Una vez que zarpa el Empress, la embarcación se convierte en un planeta poblado por dos especies. Los pasajeros y la tripulación. Los distingue el uniforme pero, con el tiempo, resulta intrigante descubrir su mundo paralelo. Estas personas pasan a menudo siete meses en el barco y en ese caso la sensación de que la Tierra empieza y acaba en la popa y la proa es aún mayor. Tienen sus propios camarotes, su propia discoteca y sus espacios invisibles para el que anda de vacaciones.
Todo queda fuera de los ojos del pasajero. Lo único que conocerá serán los rostros y los nombres de la persona que, cada noche, le servirá la cena y que cada día, en el camarote, será la mano invisible que arregla la habitación tantas veces como uno quiera deshacer su cama.
Las mañanas comienzan con llegada a puerto. La operación de desembarque despuebla la embarcación con precisión suiza. Todo el mundo, con su número pegado a la solapa y la tarjeta de habitación que avisa al lector óptico de si se encuentra dentro o fuera del Empress.

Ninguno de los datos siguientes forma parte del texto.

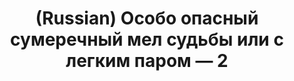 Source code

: ---
layout: default
category: mega
lang: en
title: (Russian) Особо опасный сумеречный мел судьбы или с легким паром — 2
slug: back-mom-bat-off
tags: baka-baka cinema friends 
postid: 394
translated: no
--- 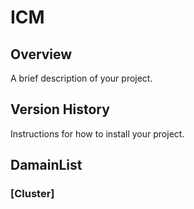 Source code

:# ICM

## Overview

A brief description of your project.

## Version History

Instructions for how to install your project.

## DamainList
### [Cluster] 

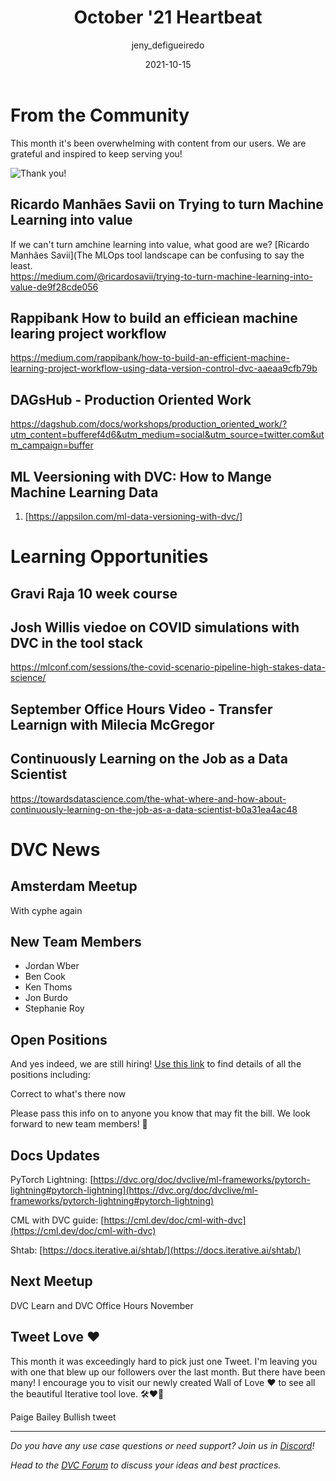 ﻿---
title: October '21 Heartbeat
date: 2021-10-15
description: >
  Monthly updates are here! Making sense of the MLOps Landscape, Community love,
  our MLOps philosophy, DVC Studio, R for DVC, new learning opportunities, team
  members and more!
descriptionLong: |
  This month you will find:
  🗺 Navigating the MLOps Landscape,
  🧐 Our MLOps philosophy
  📖 MLOps learning opportunities,
  💻 R with DVC,
  🎥 Conference videos from our team members,
  🚀 Info on our growing team, and more!
picture: 2021-06-18/june21cover.png
author: jeny_defigueiredo
commentsUrl: https://discuss.dvc.org/t/october-21-heartbeat/916
tags:
  - Heartbeat
  - DVC
  - CML
  - MLOps Community
  - R
  - PyData SoCal
---

# From the Community

This month it's been overwhelming with content from our users. We are grateful
and inspired to keep serving you!

![Thank you!](https://media.giphy.com/media/xUA7aN1MTCZx97V1Ic/giphy.gif)

## Ricardo Manhães Savii on Trying to turn Machine Learning into value

If we can't turn amchine learning into value, what good are we? [Ricardo Manhães
Savii](The MLOps tool landscape can be confusing to say the least.  
https://medium.com/@ricardosavii/trying-to-turn-machine-learning-into-value-de9f28cde056

## Rappibank How to build an efficiean machine learing project workflow

https://medium.com/rappibank/how-to-build-an-efficient-machine-learning-project-workflow-using-data-version-control-dvc-aaeaa9cfb79b

## DAGsHub - Production Oriented Work

https://dagshub.com/docs/workshops/production_oriented_work/?utm_content=bufferef4d6&utm_medium=social&utm_source=twitter.com&utm_campaign=buffer

## ML Veersioning with DVC: How to Mange Machine Learning Data

1. [https://appsilon.com/ml-data-versioning-with-dvc/]

# Learning Opportunities

## Gravi Raja 10 week course

## Josh Willis viedoe on COVID simulations with DVC in the tool stack

https://mlconf.com/sessions/the-covid-scenario-pipeline-high-stakes-data-science/

## September Office Hours Video - Transfer Learnign with Milecia McGregor

## Continuously Learning on the Job as a Data Scientist

https://towardsdatascience.com/the-what-where-and-how-about-continuously-learning-on-the-job-as-a-data-scientist-b0a31ea4ac48

# DVC News

## Amsterdam Meetup

With cyphe again

## New Team Members

- Jordan Wber
- Ben Cook
- Ken Thoms
- Jon Burdo
- Stephanie Roy

## Open Positions

And yes indeed, we are still hiring!
[Use this link](https://www.notion.so/iterative/iterative-ai-is-hiring-852cb978129645e1906e2c9a878a4d22)
to find details of all the positions including:

Correct to what's there now

Please pass this info on to anyone you know that may fit the bill. We look
forward to new team members! 🎉

## Docs Updates

PyTorch Lightning:
[https://dvc.org/doc/dvclive/ml-frameworks/pytorch-lightning#pytorch-lightning](https://dvc.org/doc/dvclive/ml-frameworks/pytorch-lightning#pytorch-lightning)

CML with DVC guide:
[https://cml.dev/doc/cml-with-dvc](https://cml.dev/doc/cml-with-dvc)

Shtab: [https://docs.iterative.ai/shtab/](https://docs.iterative.ai/shtab/)

## Next Meetup

DVC Learn and DVC Office Hours November

## Tweet Love ❤️

This month it was exceedingly hard to pick just one Tweet. I'm leaving you with
one that blew up our followers over the last month. But there have been many! I
encourage you to visit our newly created Wall of Love ❤️ to see all the
beautiful Iterative tool love. 🛠❤️🤗

Paige Bailey Bullish tweet

---

_Do you have any use case questions or need support? Join us in
[Discord](https://discord.com/invite/dvwXA2N)!_

_Head to the [DVC Forum](https://discuss.dvc.org/) to discuss your ideas and
best practices._
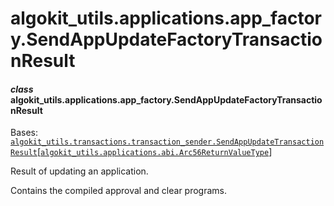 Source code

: # algokit_utils.applications.app_factory.SendAppUpdateFactoryTransactionResult

#### *class* algokit_utils.applications.app_factory.SendAppUpdateFactoryTransactionResult

Bases: [`algokit_utils.transactions.transaction_sender.SendAppUpdateTransactionResult`](../../transactions/transaction_sender/SendAppUpdateTransactionResult.md#algokit_utils.transactions.transaction_sender.SendAppUpdateTransactionResult)[[`algokit_utils.applications.abi.Arc56ReturnValueType`](../abi/index.md#algokit_utils.applications.abi.Arc56ReturnValueType)]

Result of updating an application.

Contains the compiled approval and clear programs.
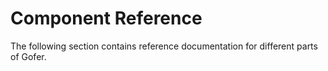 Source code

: # Component Reference

The following section contains reference documentation for different parts of Gofer.
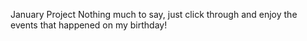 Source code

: January Project
Nothing much to say, just click through and enjoy the events that happened on my birthday!
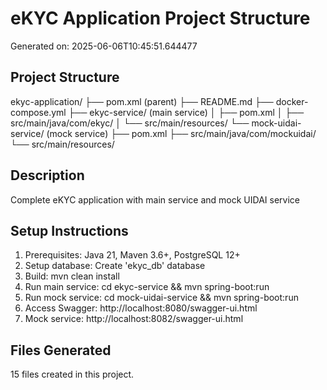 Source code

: # eKYC Application Project Structure

Generated on: 2025-06-06T10:45:51.644477

## Project Structure

ekyc-application/
├── pom.xml (parent)
├── README.md
├── docker-compose.yml
├── ekyc-service/ (main service)
│   ├── pom.xml
│   ├── src/main/java/com/ekyc/
│   └── src/main/resources/
└── mock-uidai-service/ (mock service)
    ├── pom.xml
    ├── src/main/java/com/mockuidai/
    └── src/main/resources/


## Description
Complete eKYC application with main service and mock UIDAI service

## Setup Instructions

1. Prerequisites: Java 21, Maven 3.6+, PostgreSQL 12+
2. Setup database: Create 'ekyc_db' database
3. Build: mvn clean install
4. Run main service: cd ekyc-service && mvn spring-boot:run
5. Run mock service: cd mock-uidai-service && mvn spring-boot:run
6. Access Swagger: http://localhost:8080/swagger-ui.html
7. Mock service: http://localhost:8082/swagger-ui.html


## Files Generated
15 files created in this project.
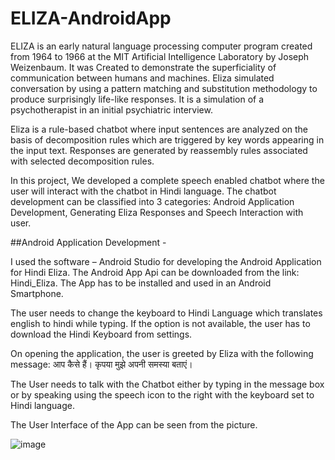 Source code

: # ELIZA-AndroidApp
ELIZA is an early natural language processing computer program created from 1964 to 1966 at the MIT Artificial Intelligence Laboratory by Joseph Weizenbaum. It was Created to demonstrate the superficiality of communication between humans and machines. Eliza simulated conversation by using a pattern matching and substitution methodology to produce surprisingly life-like responses. It is a simulation of a psychotherapist in an initial psychiatric interview.

Eliza is a rule-based chatbot where input sentences are analyzed on the basis of decomposition rules which are triggered by key words appearing in the input text. Responses are generated by reassembly rules associated with selected decomposition rules.

In this project, We developed a complete speech enabled  chatbot where the user will interact with the chatbot in Hindi language. The chatbot development can be classified into 3 categories: Android Application Development, Generating Eliza Responses and Speech Interaction with user.

##Android Application Development -

I used the software – Android Studio for developing the Android Application for Hindi Eliza.
The Android App Api can be downloaded from the link: Hindi_Eliza. The App has to be installed and used in an Android Smartphone.

The user needs to change the keyboard to Hindi Language which translates english to hindi while typing. If the option is not available, the user has to download the Hindi Keyboard from settings. 

On opening the application, the user is greeted by Eliza with the following message: आप कैसे हैं। कृपया मुझे अपनी समस्या बताएं।

The User needs to talk with the Chatbot either by typing in the message box or by speaking using 
the speech icon to the right with the keyboard set to Hindi language.

The User Interface of the App can be seen from the picture.

![image](https://user-images.githubusercontent.com/40790714/88953498-a7d73080-d2b6-11ea-8dc5-5b924621b1f2.png)
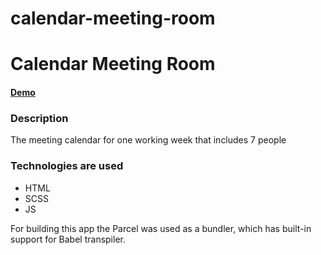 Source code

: # calendar-meeting-room


# Calendar Meeting Room 

#### [Demo](https://annasakivska.github.io/calendar-meeting-room/dist/index.html)

### Description

The meeting calendar for one working week that includes 7 people

### Technologies are used

- HTML
- SCSS
- JS

For building this app the Parcel was used as a bundler, which has built-in support for Babel transpiler. 


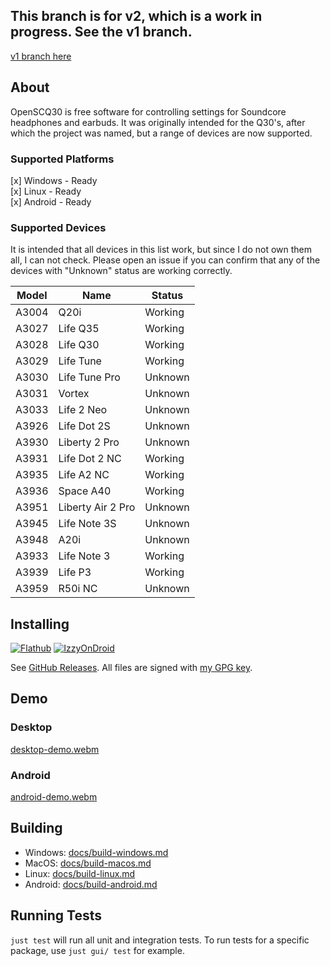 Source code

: ## This branch is for v2, which is a work in progress. See the v1 branch.

[v1 branch here](https://github.com/Oppzippy/OpenSCQ30/tree/v1)

## About

OpenSCQ30 is free software for controlling settings for Soundcore headphones and earbuds. It was originally intended for the Q30's, after which the project was named, but a range of devices are now supported.

### Supported Platforms

[x] Windows - Ready  
[x] Linux - Ready  
[x] Android - Ready

### Supported Devices

It is intended that all devices in this list work, but since I do not own them all, I can not check. Please open an issue if you can confirm that any of the devices with "Unknown" status are working correctly.

| Model | Name              | Status  |
| ----- | ----------------- | ------- |
| A3004 | Q20i              | Working |
| A3027 | Life Q35          | Working |
| A3028 | Life Q30          | Working |
| A3029 | Life Tune         | Working |
| A3030 | Life Tune Pro     | Unknown |
| A3031 | Vortex            | Unknown |
| A3033 | Life 2 Neo        | Unknown |
| A3926 | Life Dot 2S       | Unknown |
| A3930 | Liberty 2 Pro     | Unknown |
| A3931 | Life Dot 2 NC     | Working |
| A3935 | Life A2 NC        | Working |
| A3936 | Space A40         | Working |
| A3951 | Liberty Air 2 Pro | Unknown |
| A3945 | Life Note 3S      | Unknown |
| A3948 | A20i              | Unknown |
| A3933 | Life Note 3       | Working |
| A3939 | Life P3           | Working |
| A3959 | R50i NC           | Unknown |

## Installing

[![Flathub](https://img.shields.io/flathub/v/com.oppzippy.OpenSCQ30)](https://flathub.org/apps/com.oppzippy.OpenSCQ30)
[![IzzyOnDroid](https://img.shields.io/endpoint?url=https://apt.izzysoft.de/fdroid/api/v1/shield/com.oppzippy.openscq30)](https://apt.izzysoft.de/fdroid/index/apk/com.oppzippy.openscq30)

See [GitHub Releases](https://github.com/Oppzippy/OpenSCQ30/releases). All files are signed with [my GPG key](https://kylescheuing.com/publickey.txt).

## Demo

### Desktop

[desktop-demo.webm](https://github.com/user-attachments/assets/3df615f5-2e5d-44e8-9604-f5175c11ea5b)

### Android

[android-demo.webm](https://github.com/Oppzippy/OpenSCQ30/assets/2236514/2d351d63-64b8-4253-abdf-3bb5384888c1)

## Building

- Windows: [docs/build-windows.md](docs/build-windows.md)
- MacOS: [docs/build-macos.md](docs/build-macos.md)
- Linux: [docs/build-linux.md](docs/build-linux.md)
- Android: [docs/build-android.md](docs/build-android.md)

## Running Tests

`just test` will run all unit and integration tests. To run tests for a specific package, use `just gui/ test` for example.
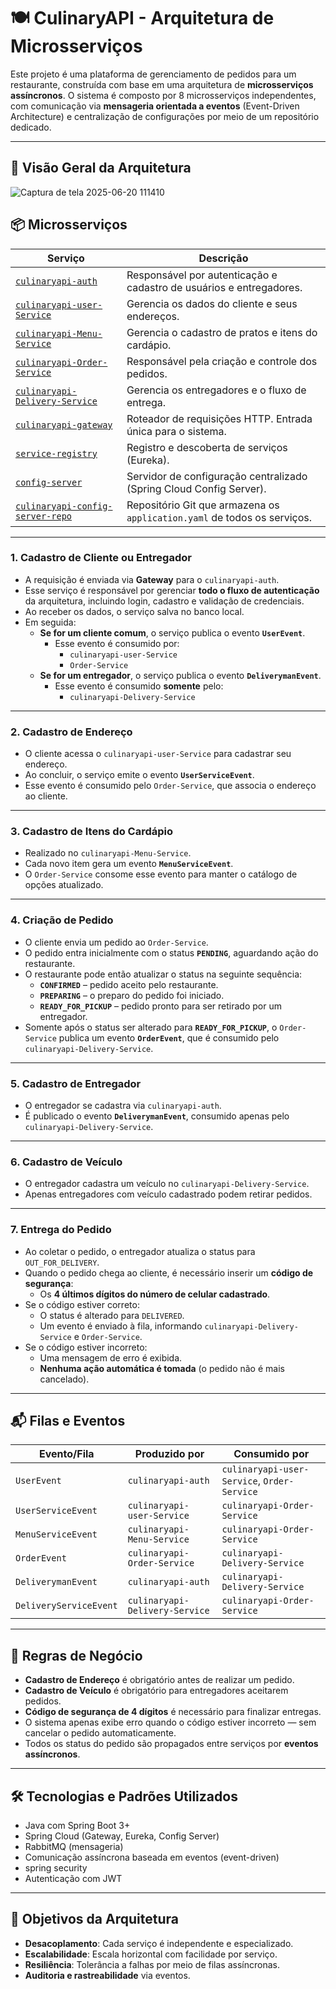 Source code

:# 🍽️ CulinaryAPI - Arquitetura de Microsserviços

Este projeto é uma plataforma de gerenciamento de pedidos para um restaurante, construída com base em uma arquitetura de **microsserviços assíncronos**. O sistema é composto por 8 microsserviços independentes, com comunicação via **mensageria orientada a eventos** (Event-Driven Architecture) e centralização de configurações por meio de um repositório dedicado.

---
## 🧭 Visão Geral da Arquitetura
![Captura de tela 2025-06-20 111410](https://github.com/user-attachments/assets/e0647c37-0880-4c4c-879d-e669d9324119)

## 📦 Microsserviços

| Serviço                           | Descrição                                                                 |
|-----------------------------------|---------------------------------------------------------------------------|
| [`culinaryapi-auth`](https://github.com/devwagnerdw/culinaryapi-auth)              | Responsável por autenticação e cadastro de usuários e entregadores.       |
| [`culinaryapi-user-Service`](https://github.com/devwagnerdw/culinaryapi-UserService)       | Gerencia os dados do cliente e seus endereços.                            |
| [`culinaryapi-Menu-Service`](https://github.com/devwagnerdw/culinaryapi-MenuService)       | Gerencia o cadastro de pratos e itens do cardápio.                        |
| [`culinaryapi-Order-Service`](https://github.com/devwagnerdw/culinaryapi-Order-Service)                  | Responsável pela criação e controle dos pedidos.                          |
| [`culinaryapi-Delivery-Service`](https://github.com/devwagnerdw/culinaryapi-Delivery-Service)   | Gerencia os entregadores e o fluxo de entrega.                            |
| [`culinaryapi-gateway`](https://github.com/devwagnerdw/culinaryapi-gateway)           | Roteador de requisições HTTP. Entrada única para o sistema.               |
| [`service-registry`](https://github.com/devwagnerdw/culinaryapi-service-registry)               | Registro e descoberta de serviços (Eureka).                               |
| [`config-server`](https://github.com/devwagnerdw/culinaryapi-config-server)                  | Servidor de configuração centralizado (Spring Cloud Config Server).       |
| [`culinaryapi-config-server-repo`](https://github.com/devwagnerdw/culinaryapi-config-server-repo)| Repositório Git que armazena os `application.yaml` de todos os serviços. |

---

### 1. **Cadastro de Cliente ou Entregador**
- A requisição é enviada via **Gateway** para o `culinaryapi-auth`.
- Esse serviço é responsável por gerenciar **todo o fluxo de autenticação** da arquitetura, incluindo login, cadastro e validação de credenciais.
- Ao receber os dados, o serviço salva no banco local.
- Em seguida:
  - **Se for um cliente comum**, o serviço publica o evento **`UserEvent`**.
    - Esse evento é consumido por:
      - `culinaryapi-user-Service`
      - `Order-Service`
  - **Se for um entregador**, o serviço publica o evento **`DeliverymanEvent`**.
    - Esse evento é consumido **somente** pelo:
      - `culinaryapi-Delivery-Service`
---

### 2. **Cadastro de Endereço**
- O cliente acessa o `culinaryapi-user-Service` para cadastrar seu endereço.
- Ao concluir, o serviço emite o evento **`UserServiceEvent`**.
- Esse evento é consumido pelo `Order-Service`, que associa o endereço ao cliente.

---

### 3. **Cadastro de Itens do Cardápio**
- Realizado no `culinaryapi-Menu-Service`.
- Cada novo item gera um evento **`MenuServiceEvent`**.
- O `Order-Service` consome esse evento para manter o catálogo de opções atualizado.

---

### 4. **Criação de Pedido**
- O cliente envia um pedido ao `Order-Service`.
- O pedido entra inicialmente com o status **`PENDING`**, aguardando ação do restaurante.
- O restaurante pode então atualizar o status na seguinte sequência:
  - **`CONFIRMED`** – pedido aceito pelo restaurante.
  - **`PREPARING`** – o preparo do pedido foi iniciado.
  - **`READY_FOR_PICKUP`** – pedido pronto para ser retirado por um entregador.
- Somente após o status ser alterado para **`READY_FOR_PICKUP`**, o `Order-Service` publica um evento **`OrderEvent`**, que é consumido pelo `culinaryapi-Delivery-Service`.

---

### 5. **Cadastro de Entregador**
- O entregador se cadastra via `culinaryapi-auth`.
- É publicado o evento **`DeliverymanEvent`**, consumido apenas pelo `culinaryapi-Delivery-Service`.

---

### 6. **Cadastro de Veículo**
- O entregador cadastra um veículo no `culinaryapi-Delivery-Service`.
- Apenas entregadores com veículo cadastrado podem retirar pedidos.

---

### 7. **Entrega do Pedido**
- Ao coletar o pedido, o entregador atualiza o status para `OUT_FOR_DELIVERY`.
- Quando o pedido chega ao cliente, é necessário inserir um **código de segurança**:
  - Os **4 últimos dígitos do número de celular cadastrado**.
- Se o código estiver correto:
  - O status é alterado para `DELIVERED`.
  - Um evento é enviado à fila, informando `culinaryapi-Delivery-Service` e `Order-Service`.
- Se o código estiver incorreto:
  - Uma mensagem de erro é exibida.
  - **Nenhuma ação automática é tomada** (o pedido não é mais cancelado).

---

## 📬 Filas e Eventos

| Evento/Fila              | Produzido por              | Consumido por                                       |
|--------------------------|----------------------------|------------------------------------------------------|
| `UserEvent`              | `culinaryapi-auth`         | `culinaryapi-user-Service`, `Order-Service`          |
| `UserServiceEvent`       | `culinaryapi-user-Service` | `culinaryapi-Order-Service`                                      |
| `MenuServiceEvent`       | `culinaryapi-Menu-Service` | `culinaryapi-Order-Service`                                      |
| `OrderEvent`             | `culinaryapi-Order-Service`            | `culinaryapi-Delivery-Service`                       |
| `DeliverymanEvent`       | `culinaryapi-auth`         | `culinaryapi-Delivery-Service`                       |
| `DeliveryServiceEvent`   | `culinaryapi-Delivery-Service` | `culinaryapi-Order-Service`                                  |

---

## 🧠 Regras de Negócio

- **Cadastro de Endereço** é obrigatório antes de realizar um pedido.
- **Cadastro de Veículo** é obrigatório para entregadores aceitarem pedidos.
- **Código de segurança de 4 dígitos** é necessário para finalizar entregas.
- O sistema apenas exibe erro quando o código estiver incorreto — sem cancelar o pedido automaticamente.
- Todos os status do pedido são propagados entre serviços por **eventos assíncronos**.

---

## 🛠️ Tecnologias e Padrões Utilizados

- Java com Spring Boot 3+
- Spring Cloud (Gateway, Eureka, Config Server)
- RabbitMQ (mensageria)
- Comunicação assíncrona baseada em eventos (event-driven)
- spring security
- Autenticação com JWT

---

## 🎯 Objetivos da Arquitetura

- **Desacoplamento**: Cada serviço é independente e especializado.
- **Escalabilidade**: Escala horizontal com facilidade por serviço.
- **Resiliência**: Tolerância a falhas por meio de filas assíncronas.
- **Auditoria e rastreabilidade** via eventos.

Las tardes suponen la vuelta al buque. La cubierta se puebla. Solo un frío realmente atroz podría impedir la música al descubierto, las piñas coladas al sol, un baño en la piscina y un atardecer desde la tumbona. No siempre es fácil arrancar los ojos del escenario. La belleza funciona bajo las leyes de un imán. Pero si tal extremo sucede, en algún piso más bajo, en otra cubierta, podrás ver al capitán, con sus ayudantes, programando la salida del puerto.
El capitán es el hombre grande del barco. En esta isla con espíritu de parque de atracciones que se ha convertido el Empress nadie recibe más admiración y respeto que la figura del capitán. Quizá sea el único que apenas huele el aroma de vacaciones que impregna a la embarcación. Está lejanamente centrado en sus cartas de navegación y hasta tiene una cama dentro de la cabina por si las circunstancias requieren más atención de lo común.
El primer día del programa de los fiordos noruegos la tierra firme se encuentra en Geiranger.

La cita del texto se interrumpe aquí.